Natürlich ver­su­chen wir trotz­dem, im Rahmen unse­rer Möglichkeiten, einen Beitrag zu leis­ten. Fest steht: Kartoffeln von Rathgeb und von Landwirtschaftsbetrieben, die Nein-Transparente zu den genann­ten Initiativen an Ihre Scheunentür nageln, kom­men bei uns nicht mehr auf den Tisch. Und auf dem Wochenmarkt kann am Biostand die Gretchenfrage gestellt wer­den: Wie hältst Du’s mit der Trinkwasserinitiative?

Auch wenn das Einkaufen etwas kom­pli­zier­ter wird: Wir müs­sen kon­se­quen­ter all jene Kräfte unter­stüt­zen, die nicht nur ans eige­ne Portemonnaie den­ken, son­dern sich für Nachhaltigkeit in der Landwirtschaft und beim Konsumverhalten engagieren.

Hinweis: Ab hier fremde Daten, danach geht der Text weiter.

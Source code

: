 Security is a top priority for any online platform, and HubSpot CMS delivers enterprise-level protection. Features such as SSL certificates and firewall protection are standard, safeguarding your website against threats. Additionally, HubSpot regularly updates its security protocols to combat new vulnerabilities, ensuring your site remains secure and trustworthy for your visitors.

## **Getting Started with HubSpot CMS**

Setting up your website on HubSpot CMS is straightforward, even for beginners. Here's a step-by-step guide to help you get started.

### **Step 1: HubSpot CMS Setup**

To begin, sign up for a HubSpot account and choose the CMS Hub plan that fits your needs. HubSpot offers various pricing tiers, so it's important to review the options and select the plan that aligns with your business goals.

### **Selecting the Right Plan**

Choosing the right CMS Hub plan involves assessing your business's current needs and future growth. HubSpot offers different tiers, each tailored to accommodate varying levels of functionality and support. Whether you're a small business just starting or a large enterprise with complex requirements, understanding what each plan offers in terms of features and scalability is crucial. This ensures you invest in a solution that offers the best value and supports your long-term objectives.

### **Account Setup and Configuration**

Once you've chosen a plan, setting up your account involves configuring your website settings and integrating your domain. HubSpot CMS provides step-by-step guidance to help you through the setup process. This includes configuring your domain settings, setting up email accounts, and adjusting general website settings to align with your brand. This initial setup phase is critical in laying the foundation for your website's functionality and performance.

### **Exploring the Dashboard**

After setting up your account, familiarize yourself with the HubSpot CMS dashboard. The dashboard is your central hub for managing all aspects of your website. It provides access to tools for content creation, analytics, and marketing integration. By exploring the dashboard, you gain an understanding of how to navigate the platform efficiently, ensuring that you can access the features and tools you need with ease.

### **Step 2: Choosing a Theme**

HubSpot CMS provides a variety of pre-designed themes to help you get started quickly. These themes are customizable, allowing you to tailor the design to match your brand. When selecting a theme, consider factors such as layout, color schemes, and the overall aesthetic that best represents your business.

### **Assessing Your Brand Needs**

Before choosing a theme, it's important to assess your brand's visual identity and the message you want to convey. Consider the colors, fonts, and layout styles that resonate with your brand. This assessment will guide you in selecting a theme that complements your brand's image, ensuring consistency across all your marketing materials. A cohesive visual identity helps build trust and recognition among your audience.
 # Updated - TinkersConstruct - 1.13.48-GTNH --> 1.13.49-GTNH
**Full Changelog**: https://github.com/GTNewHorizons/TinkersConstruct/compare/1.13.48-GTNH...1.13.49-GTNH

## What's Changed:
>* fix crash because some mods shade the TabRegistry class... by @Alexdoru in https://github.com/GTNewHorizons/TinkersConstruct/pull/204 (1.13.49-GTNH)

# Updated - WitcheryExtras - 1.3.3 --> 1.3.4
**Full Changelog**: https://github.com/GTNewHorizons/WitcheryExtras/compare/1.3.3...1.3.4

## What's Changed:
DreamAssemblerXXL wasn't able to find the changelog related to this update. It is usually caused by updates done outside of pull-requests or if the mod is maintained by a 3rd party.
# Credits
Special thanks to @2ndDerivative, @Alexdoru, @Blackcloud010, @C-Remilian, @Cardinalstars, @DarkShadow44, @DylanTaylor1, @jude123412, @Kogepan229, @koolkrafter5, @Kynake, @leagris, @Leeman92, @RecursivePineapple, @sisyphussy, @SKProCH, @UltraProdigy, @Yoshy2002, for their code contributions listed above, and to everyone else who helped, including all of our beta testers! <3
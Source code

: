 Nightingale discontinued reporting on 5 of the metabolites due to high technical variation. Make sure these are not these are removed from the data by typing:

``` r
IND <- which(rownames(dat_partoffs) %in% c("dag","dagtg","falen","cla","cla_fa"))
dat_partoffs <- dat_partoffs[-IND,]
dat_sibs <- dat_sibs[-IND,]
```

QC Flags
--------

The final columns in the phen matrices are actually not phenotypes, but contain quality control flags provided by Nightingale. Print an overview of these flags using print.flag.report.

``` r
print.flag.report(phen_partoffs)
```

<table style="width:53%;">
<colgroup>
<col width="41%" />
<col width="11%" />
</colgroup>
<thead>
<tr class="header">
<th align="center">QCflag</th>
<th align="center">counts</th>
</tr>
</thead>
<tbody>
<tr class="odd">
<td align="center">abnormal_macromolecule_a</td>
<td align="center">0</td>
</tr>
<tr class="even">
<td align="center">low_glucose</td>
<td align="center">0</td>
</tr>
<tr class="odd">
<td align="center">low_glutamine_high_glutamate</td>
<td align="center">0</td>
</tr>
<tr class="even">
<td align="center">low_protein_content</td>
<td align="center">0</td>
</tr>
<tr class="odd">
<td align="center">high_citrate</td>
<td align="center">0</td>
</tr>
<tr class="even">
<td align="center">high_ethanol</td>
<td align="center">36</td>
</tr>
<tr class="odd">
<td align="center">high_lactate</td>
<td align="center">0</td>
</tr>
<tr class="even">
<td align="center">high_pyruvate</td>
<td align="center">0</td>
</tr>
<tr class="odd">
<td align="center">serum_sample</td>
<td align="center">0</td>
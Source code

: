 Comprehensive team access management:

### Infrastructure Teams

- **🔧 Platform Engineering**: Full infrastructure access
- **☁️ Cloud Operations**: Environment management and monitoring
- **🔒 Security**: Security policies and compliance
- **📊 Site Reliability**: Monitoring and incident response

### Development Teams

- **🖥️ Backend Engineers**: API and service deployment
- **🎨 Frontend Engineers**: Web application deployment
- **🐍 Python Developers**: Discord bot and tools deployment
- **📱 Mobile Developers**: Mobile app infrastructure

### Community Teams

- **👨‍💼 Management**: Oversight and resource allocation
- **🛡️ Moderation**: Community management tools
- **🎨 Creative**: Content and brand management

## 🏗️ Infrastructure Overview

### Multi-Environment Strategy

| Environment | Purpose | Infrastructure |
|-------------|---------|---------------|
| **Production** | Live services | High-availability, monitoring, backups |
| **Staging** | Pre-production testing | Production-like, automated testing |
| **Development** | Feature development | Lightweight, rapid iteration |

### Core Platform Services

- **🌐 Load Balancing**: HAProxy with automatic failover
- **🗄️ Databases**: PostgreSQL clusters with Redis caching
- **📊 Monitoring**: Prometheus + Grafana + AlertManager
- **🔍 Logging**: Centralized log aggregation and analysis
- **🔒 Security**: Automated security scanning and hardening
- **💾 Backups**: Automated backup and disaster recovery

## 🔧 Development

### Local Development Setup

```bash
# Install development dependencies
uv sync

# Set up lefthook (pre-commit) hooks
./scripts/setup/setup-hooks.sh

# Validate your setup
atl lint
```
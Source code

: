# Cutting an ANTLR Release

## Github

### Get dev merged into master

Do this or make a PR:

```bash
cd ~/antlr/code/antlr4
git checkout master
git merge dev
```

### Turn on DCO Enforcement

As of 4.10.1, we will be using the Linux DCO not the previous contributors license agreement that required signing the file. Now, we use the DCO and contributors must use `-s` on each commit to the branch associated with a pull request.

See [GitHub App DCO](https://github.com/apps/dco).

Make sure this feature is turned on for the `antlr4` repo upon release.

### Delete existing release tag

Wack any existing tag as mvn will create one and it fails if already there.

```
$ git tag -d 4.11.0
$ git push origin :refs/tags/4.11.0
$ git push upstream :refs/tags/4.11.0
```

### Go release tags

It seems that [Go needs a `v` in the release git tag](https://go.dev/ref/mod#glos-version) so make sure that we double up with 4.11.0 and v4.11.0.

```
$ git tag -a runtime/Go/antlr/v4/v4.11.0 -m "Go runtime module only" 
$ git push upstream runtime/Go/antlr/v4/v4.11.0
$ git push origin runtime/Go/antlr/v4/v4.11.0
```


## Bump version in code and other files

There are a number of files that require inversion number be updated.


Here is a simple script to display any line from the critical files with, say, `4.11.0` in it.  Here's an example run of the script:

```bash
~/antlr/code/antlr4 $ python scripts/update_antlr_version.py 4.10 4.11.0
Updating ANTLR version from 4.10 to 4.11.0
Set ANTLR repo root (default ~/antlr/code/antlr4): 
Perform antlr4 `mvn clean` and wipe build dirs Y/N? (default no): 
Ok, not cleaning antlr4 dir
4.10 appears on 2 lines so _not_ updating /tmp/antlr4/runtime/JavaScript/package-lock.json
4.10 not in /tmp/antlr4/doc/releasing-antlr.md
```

Eine Antwort auf „Bio Suisse, die Supermärkte und der grosse Schwindel“

  1. das ist ein Schlag in unser Gesicht. alle guten Vorsätze für eine bio­lo­gi­sche Landwirtschaft wer­den qua­si ver­wäs­sert. Ich weiss echt nicht mehr wer was macht, die­se Knospen und Logos sind alle Schall und Rauch.